In this recipe, you are going to consume event data from an Apache Kafka topic and write it to Apache Parquet files. The Parquet format is an open source, column-oriented data format designed for efficient data storage and retrieval. Flink allows you to read and write Parquet files, including using it with Flink's HybridSource. The Parquet format is widely used by other applications, such as the data lake of your choice or directly in a tool like DuckDB.

You will use both the DataStream API and the Table API. It starts with consuming the events using the DataStream Kafka connector, switches to the Table API, uses SQL to select and transform the data before using the FileSystem connector to generate the partitioned Parquet files.

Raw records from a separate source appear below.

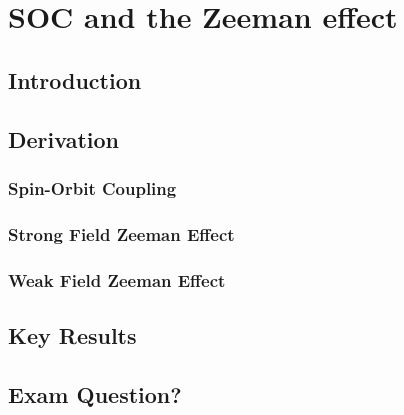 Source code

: \chapter{SOC and the Zeeman effect}
\label{chapt4}

\section{Introduction}

\section{Derivation}


\subsection{Spin-Orbit Coupling}



\subsection{Strong Field Zeeman Effect}




\subsection{Weak Field Zeeman Effect}




\section{Key Results}





\section{Exam Question?}



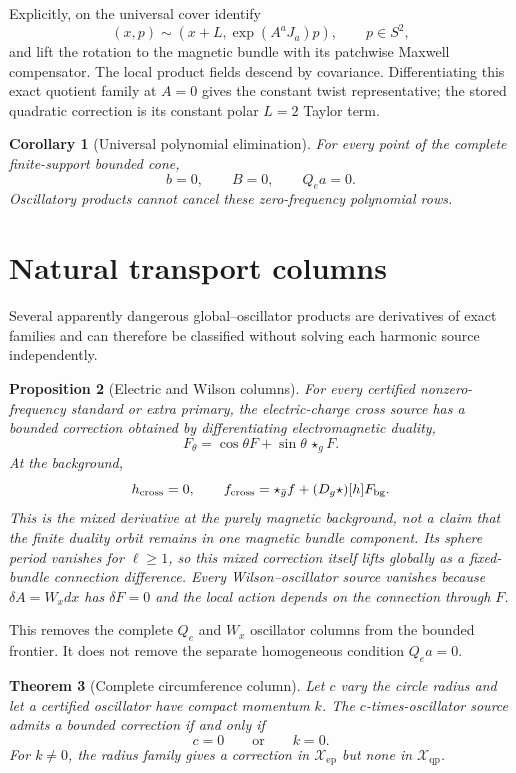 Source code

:\documentclass[11pt]{article}
\newtheorem{theorem}{Theorem}[section]
\newtheorem{proposition}[theorem]{Proposition}
\newtheorem{corollary}[theorem]{Corollary}
\theoremstyle{definition}
\theoremstyle{remark}
\newcommand{\Xep}{\mathscr X_{\mathrm{ep}}}
\newcommand{\Xqp}{\mathscr X_{\mathrm{qp}}}
\begin{document}
Explicitly, on the universal cover identify
\begin{equation}
 (x,p)\sim(x+L,\exp(A^aJ_a)p),
 \qquad p\in S^2,
\end{equation}
and lift the rotation to the magnetic bundle with its patchwise Maxwell
compensator.  The local product fields descend by covariance.  Differentiating
this exact quotient family at \(A=0\) gives the constant twist representative;
the stored quadratic correction is its constant polar \(L=2\) Taylor term.

\begin{corollary}[Universal polynomial elimination]
For every point of the complete finite-support bounded cone,
\[
 b=0,\qquad B=0,\qquad Q_ea=0.
\]
Oscillatory products cannot cancel these zero-frequency polynomial rows.
\end{corollary}

\section{Natural transport columns}

Several apparently dangerous global--oscillator products are derivatives of
exact families and can therefore be classified without solving each harmonic
source independently.

\begin{proposition}[Electric and Wilson columns]
For every certified nonzero-frequency standard or extra primary, the
electric-charge cross source has a bounded correction obtained by
differentiating electromagnetic duality,
\[
 F_\theta=\cos\theta F+\sin\theta\,{\star_g F}.
\]
At the background,
\[
 h_{\rm cross}=0,\qquad
 f_{\rm cross}=\star_{\bar g}f+(D_g\star)[h]F_{\rm bg}.
\]
This is the mixed derivative at the purely magnetic background, not a claim
that the finite duality orbit remains in one magnetic bundle component.  Its
sphere period vanishes for \(\ell\ge1\), so this mixed correction itself
lifts globally as a fixed-bundle connection difference.  Every
Wilson--oscillator source vanishes because
\(\delta A=W_xdx\) has \(\delta F=0\) and the local action depends on the
connection through \(F\).
\end{proposition}

This removes the complete \(Q_e\) and \(W_x\) oscillator columns from the
bounded frontier.  It does not remove the separate homogeneous condition
\(Q_ea=0\).

\begin{theorem}[Complete circumference column]
Let \(c\) vary the circle radius and let a certified oscillator have compact
momentum \(k\).  The \(c\)-times-oscillator source admits a bounded correction
if and only if
\[
 c=0\qquad\text{or}\qquad k=0.
\]
For \(k\ne0\), the radius family gives a correction in \(\Xep\) but none in
\(\Xqp\).
\end{theorem}
\end{document}
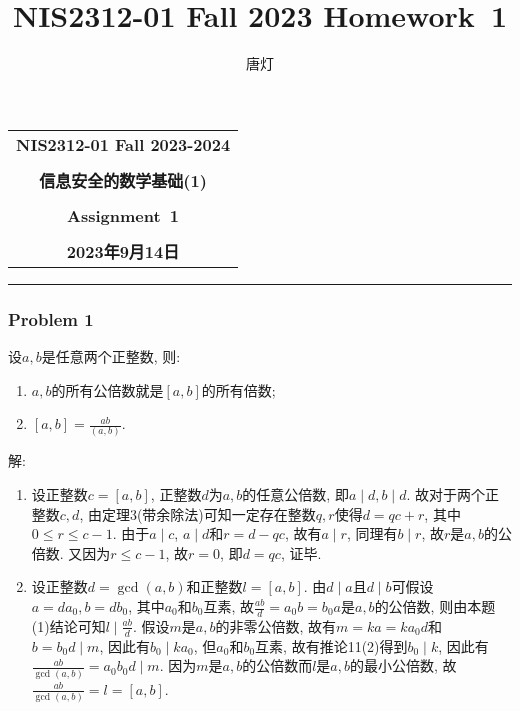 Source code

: \documentclass[a4paper,12pt]{ctexart}
\title{NIS2312-01 Fall 2023 Homework~1}
\author{唐灯}
\begin{document}
  \begin{center}

  \vspace{-0.3in}
  \begin{tabular}{c}
    \textbf{\Large NIS2312-01 Fall 2023-2024} \\
    \textbf{\Large  } \\
    \textbf{\Large  信息安全的数学基础(1)} \\
    \textbf{\Large  } \\
    \textbf{\Large  Assignment~1} \\
    \textbf{\Large  } \\
    \textbf{\Large 2023年9月14日} \\
  \end{tabular}
  \end{center}
  \noindent
  \rule{\linewidth}{0.4pt}
  
\subsubsection*{Problem 1}
    设$a,b$是任意两个正整数, 则: 
    \begin{enumerate}[label=(\arabic{*})]
        \item $a,b$的所有公倍数就是$\left[ a,b \right]$的所有倍数; 
        \item $\left[ a,b \right]=\frac{ab}{(a,b)}$.
    \end{enumerate}
    解: 
    \begin{enumerate}[label=(\arabic{*})]
        \item 设正整数$c=\left[ a,b\right]$, 正整数$d$为$a,b$的任意公倍数, 即$a\mid d,b\mid d$. 故对于两个正整数$c,d$, 由定理3(带余除法)可知一定存在整数$q,r$使得$d=qc+r$, 其中$0\le r\le c-1$. 由于$a\mid c$, $a\mid d$和$r=d-qc$, 故有$a\mid r$, 同理有$b\mid r$, 故$r$是$a,b$的公倍数. 又因为$r\le c-1$, 故$r=0$, 即$d=qc$, 证毕.
        \item  设正整数$d=\gcd(a,b)$和正整数$l=\left[ a,b \right]$. 由$d\mid a$且$d\mid b$可假设 $a=da_0,b=db_0$, 其中$a_0$和$b_0$互素, 故$\frac{ab}{d}=a_0b=b_0a$是$a,b$的公倍数, 则由本题(1)结论可知$l\mid \frac{ab}{d}$. 假设$m$是$a,b$的非零公倍数, 故有$m=ka=ka_0d$和 $b=b_0d\mid m$, 因此有$b_0\mid ka_0$, 但$a_0$和$b_0$互素, 故有推论11(2)得到$b_0\mid k$, 因此有$\frac{ab}{\gcd(a,b)}=a_0b_0d\mid m$. 因为$m$是$a,b$的公倍数而$l$是$a,b$的最小公倍数, 故$\frac{ab}{\gcd(a,b)}=l=\left[ a,b \right]$.
    \end{enumerate}
\end{document}
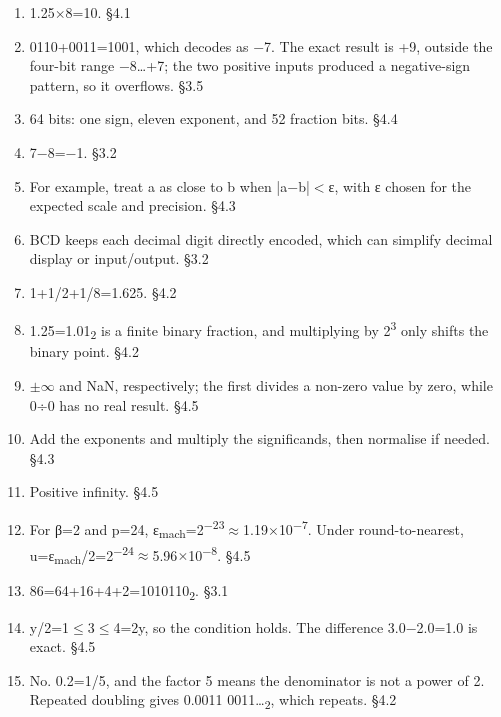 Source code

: \documentclass[11pt]{article}
\begin{document}
\begin{keepsection}
\begin{enumerate}
\item 1.25\ensuremath{\times}8=10. \hfill{\small\color{FAUblue}§4.1}
\item 0110+0011=1001, which decodes as \ensuremath{-}7. The exact result is +9, outside the four-bit range \ensuremath{-}8…+7; the two positive inputs produced a negative-sign pattern, so it overflows. \hfill{\small\color{FAUblue}§3.5}
\item 64 bits: one sign, eleven exponent, and 52 fraction bits. \hfill{\small\color{FAUblue}§4.4}
\item 7\ensuremath{-}8=\ensuremath{-}1. \hfill{\small\color{FAUblue}§3.2}
\item For example, treat a as close to b when |a\ensuremath{-}b|\ensuremath{<}ε, with ε chosen for the expected scale and precision. \hfill{\small\color{FAUblue}§4.3}
\item BCD keeps each decimal digit directly encoded, which can simplify decimal display or input/output. \hfill{\small\color{FAUblue}§3.2}
\item 1+1/2+1/8=1.625. \hfill{\small\color{FAUblue}§4.2}
\item 1.25=1.01\textsubscript{2} is a finite binary fraction, and multiplying by 2\textsuperscript{3} only shifts the binary point. \hfill{\small\color{FAUblue}§4.2}
\item \ensuremath{\pm}\ensuremath{\infty} and NaN, respectively; the first divides a non-zero value by zero, while 0÷0 has no real result. \hfill{\small\color{FAUblue}§4.5}
\item Add the exponents and multiply the significands, then normalise if needed. \hfill{\small\color{FAUblue}§4.3}
\item Positive infinity. \hfill{\small\color{FAUblue}§4.5}
\item For β=2 and p=24, ε\textsubscript{mach}=2\textsuperscript{\ensuremath{-}23}\ensuremath{\approx}1.19\ensuremath{\times}10\textsuperscript{\ensuremath{-}7}. Under round-to-nearest, u=ε\textsubscript{mach}/2=2\textsuperscript{\ensuremath{-}24}\ensuremath{\approx}5.96\ensuremath{\times}10\textsuperscript{\ensuremath{-}8}. \hfill{\small\color{FAUblue}§4.5}
\item 86=64+16+4+2=1010110\textsubscript{2}. \hfill{\small\color{FAUblue}§3.1}
\item y/2=1\ensuremath{\leq}3\ensuremath{\leq}4=2y, so the condition holds. The difference 3.0\ensuremath{-}2.0=1.0 is exact. \hfill{\small\color{FAUblue}§4.5}
\item No. 0.2=1/5, and the factor 5 means the denominator is not a power of 2. Repeated doubling gives 0.0011 0011…\textsubscript{2}, which repeats. \hfill{\small\color{FAUblue}§4.2}

\end{enumerate}
\end{keepsection}
\end{document}
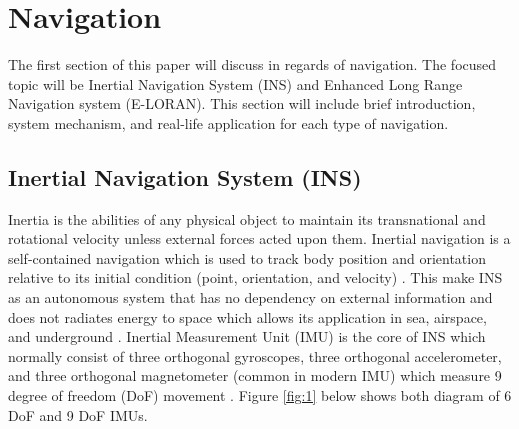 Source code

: \newpage
\setcounter{page}{1}
\justifying
\noindent

\section{Navigation}
The first section of this paper will discuss in regards of navigation. The focused topic will be Inertial Navigation System (INS) and Enhanced Long Range Navigation system (E-LORAN). This section will include brief introduction, system mechanism, and real-life application for each type of navigation.

\subsection{Inertial Navigation System (INS)}
Inertia is the abilities of any physical object to maintain its transnational and rotational velocity unless external forces acted upon them. Inertial navigation  is a self-contained navigation which is used to track body position and orientation relative to its initial condition (point, orientation, and velocity) \cite{Woodman2007NumberNavigation}\cite{Ribbens2003AircraftInstruments}. This make INS as an autonomous system that  has no dependency on external information and does not radiates energy to space which allows its application in sea, airspace, and underground \cite{2018MiniatureUnit}. Inertial Measurement Unit (IMU) is the core of INS which normally consist of three orthogonal gyroscopes, three orthogonal accelerometer, and three orthogonal magnetometer (common in modern IMU) which measure 9 degree of freedom (DoF) movement \cite{Christ2014NavigationalSensors}. Figure \ref{fig:1} below shows both diagram of 6 DoF and 9 DoF IMUs.


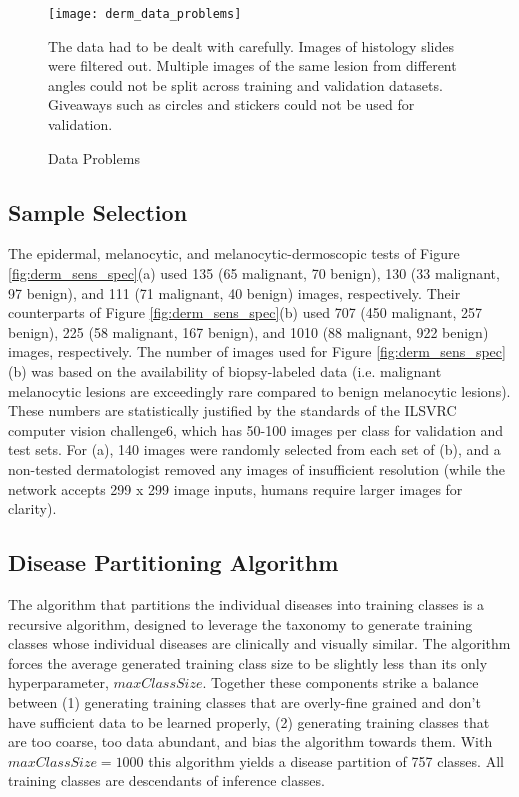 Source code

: \begin{figure}
\texttt{[image: derm\_data\_problems]}
\caption{Data Problems}
\vspace{12px}
The data had to be dealt with carefully.  Images of histology slides were filtered out.  Multiple images of the same lesion from different angles could not be split across training and validation datasets.  Giveaways such as circles and stickers could not be used for validation.
\label{fig:derm_data_problems}
\end{figure}

\subsection{Sample Selection}
The epidermal, melanocytic, and melanocytic-dermoscopic tests of Figure \ref{fig:derm_sens_spec}(a) used 135 (65 malignant, 70 benign), 130 (33 malignant, 97 benign), and 111 (71 malignant, 40 benign) images, respectively. Their counterparts of Figure \ref{fig:derm_sens_spec}(b) used 707 (450 malignant, 257 benign), 225 (58 malignant, 167 benign), and 1010 (88 malignant, 922 benign) images, respectively. The number of images used for Figure \ref{fig:derm_sens_spec}(b) was based on the availability of biopsy-labeled data (i.e. malignant melanocytic lesions are exceedingly rare compared to benign melanocytic lesions). These numbers are statistically justified by the standards of the ILSVRC computer vision challenge6, which has 50-100 images per class for validation and test sets. For (a), 140 images were randomly selected from each set of (b), and a non-tested dermatologist removed any images of insufficient resolution (while the network accepts 299 x 299 image inputs, humans require larger images for clarity).

\subsection{Disease Partitioning Algorithm}
The algorithm that partitions the individual diseases into training classes is a recursive algorithm, designed to leverage the taxonomy to generate training classes whose individual diseases are clinically and visually similar. The algorithm forces the average generated training class size to be slightly less than its only hyperparameter, $maxClassSize$. Together these components strike a balance between (1) generating training classes that are overly-fine grained and don’t have sufficient data to be learned properly, (2) generating training classes that are too coarse, too data abundant, and bias the algorithm towards them. With $maxClassSize = 1000$ this algorithm yields a disease partition of 757 classes. All training classes are descendants of inference classes.

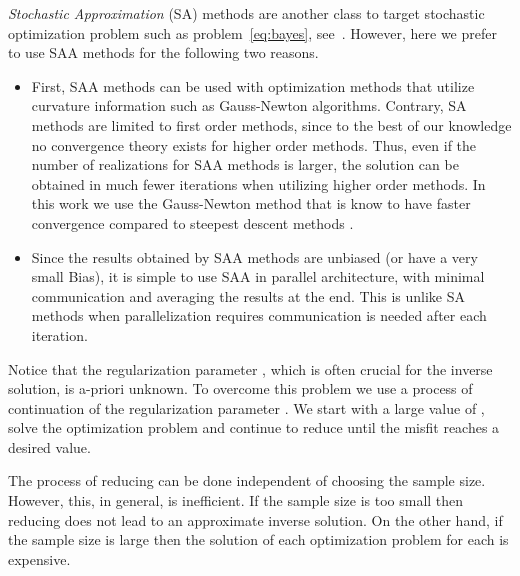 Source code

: \documentclass[12pt]{article}
\begin{document}
\emph{Stochastic Approximation} (SA) methods are another class to target stochastic optimization problem such as problem~\eqref{eq:bayes}, see~\cite{JuditskyLanNemirovskiShapiro2009}. However, here we prefer to use SAA methods for the following two reasons.
\begin{itemize}
\item First, SAA methods can be used with optimization methods that utilize curvature information such as Gauss-Newton algorithms. Contrary, SA methods are limited to first order methods, since to the best of our knowledge no convergence theory exists for higher order methods. Thus, even if the number of realizations for SAA methods is larger, the solution can be obtained in much fewer iterations when utilizing higher order methods. In this work we use the Gauss-Newton method that is know to have faster convergence compared to steepest descent methods \cite{pratt1999,hao}.
\item Since the results obtained by SAA methods are unbiased (or have a very small Bias), it is simple to use SAA in parallel architecture, with minimal communication and averaging the results at the end. This is unlike SA methods when parallelization requires communication is needed after each iteration.
\end{itemize}

\bigskip

Notice that the regularization parameter , which is often crucial for the inverse solution, is a-priori unknown. To overcome this problem we use a process of continuation of the regularization
parameter \cite{hao}. We start with a large value of , solve the optimization problem and continue to reduce  until the misfit reaches a desired value.

The process of reducing  can be done independent of choosing the sample size. However, this, in general, is inefficient. If the sample size is too small then reducing  does not lead to an approximate inverse solution. On the other hand, if the sample size is large then the solution of each optimization problem for each  is expensive.
\end{document}

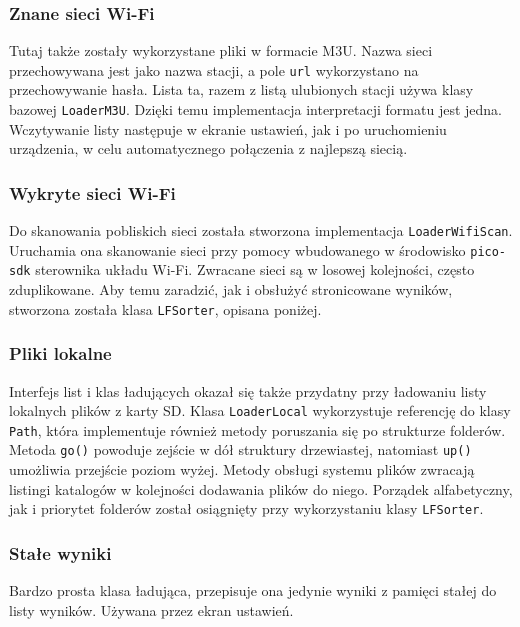 \documentclass[polish]{aghengthesis}
\begin{document}
			\subsubsection{Znane sieci Wi-Fi}
				Tutaj także zostały wykorzystane pliki w formacie M3U. Nazwa sieci przechowywana jest jako nazwa stacji, a pole \lstinline|url| wykorzystano na przechowywanie hasła. Lista ta, razem z listą ulubionych stacji używa klasy bazowej \lstinline|LoaderM3U|. Dzięki temu implementacja interpretacji formatu jest jedna. Wczytywanie listy następuje w ekranie ustawień, jak i po uruchomieniu urządzenia, w celu automatycznego połączenia z najlepszą siecią.
				
			\subsubsection{Wykryte sieci Wi-Fi}
				Do skanowania pobliskich sieci została stworzona implementacja \lstinline|LoaderWifiScan|. Uruchamia ona skanowanie sieci przy pomocy wbudowanego w środowisko \lstinline|pico-sdk| sterownika układu Wi-Fi. Zwracane sieci są w losowej kolejności, często zduplikowane. Aby temu zaradzić, jak i obsłużyć stronicowane wyników, stworzona została klasa \lstinline|LFSorter|, opisana poniżej.
				
			\subsubsection{Pliki lokalne}
				Interfejs list i klas ładujących okazał się także przydatny przy ładowaniu listy lokalnych plików z karty SD. Klasa \lstinline|LoaderLocal| wykorzystuje referencję do klasy \lstinline|Path|, która implementuje również metody poruszania się po strukturze folderów. Metoda \lstinline|go()| powoduje zejście w dół struktury drzewiastej, natomiast \lstinline|up()| umożliwia przejście poziom wyżej. Metody obsługi systemu plików zwracają listingi katalogów w kolejności dodawania plików do niego. Porządek alfabetyczny, jak i priorytet folderów został osiągnięty przy wykorzystaniu klasy \lstinline|LFSorter|.
				
			\subsubsection{Stałe wyniki}
				Bardzo prosta klasa ładująca, przepisuje ona jedynie wyniki z pamięci stałej do listy wyników. Używana przez ekran ustawień.
				
\end{document}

This recipe for Apache Flink is a self contained recipe that you can directly copy and run from your favorite editor. There is no need to download Apache Flink or Apache Kafka.

The JSON input data

The recipe uses the Kafka topic transactions, containing JSON-encoded records.


_5
{"t_time":"2022-10-12 14:13:34.277000000","t_id":1,"t_customer_id":7,"t_amount":99.08}
_5
{"t_time":"2022-10-12 14:13:34.497000000","t_id":2,"t_customer_id":24,"t_amount":405.01}
_5
{"t_time":"2022-10-12 14:13:34.609000000","t_id":3,"t_customer_id":19,"t_amount":974.90}
_5
{"t_time":"2022-10-12 14:13:34.724000000","t_id":4,"t_customer_id":8,"t_amount":100.19}
_5
{"t_time":"2022-10-12 14:13:34.838000000","t_id":5,"t_customer_id":24,"t_amount":161.48}

Connecting and reading data from Apache Kafka

This recipe uses the same implementation as the Kafka JSON to POJO recipe to connect to the transactions topic and deserialize the data. It is recommended to read the Kafka JSON to POJO recipe before continuing.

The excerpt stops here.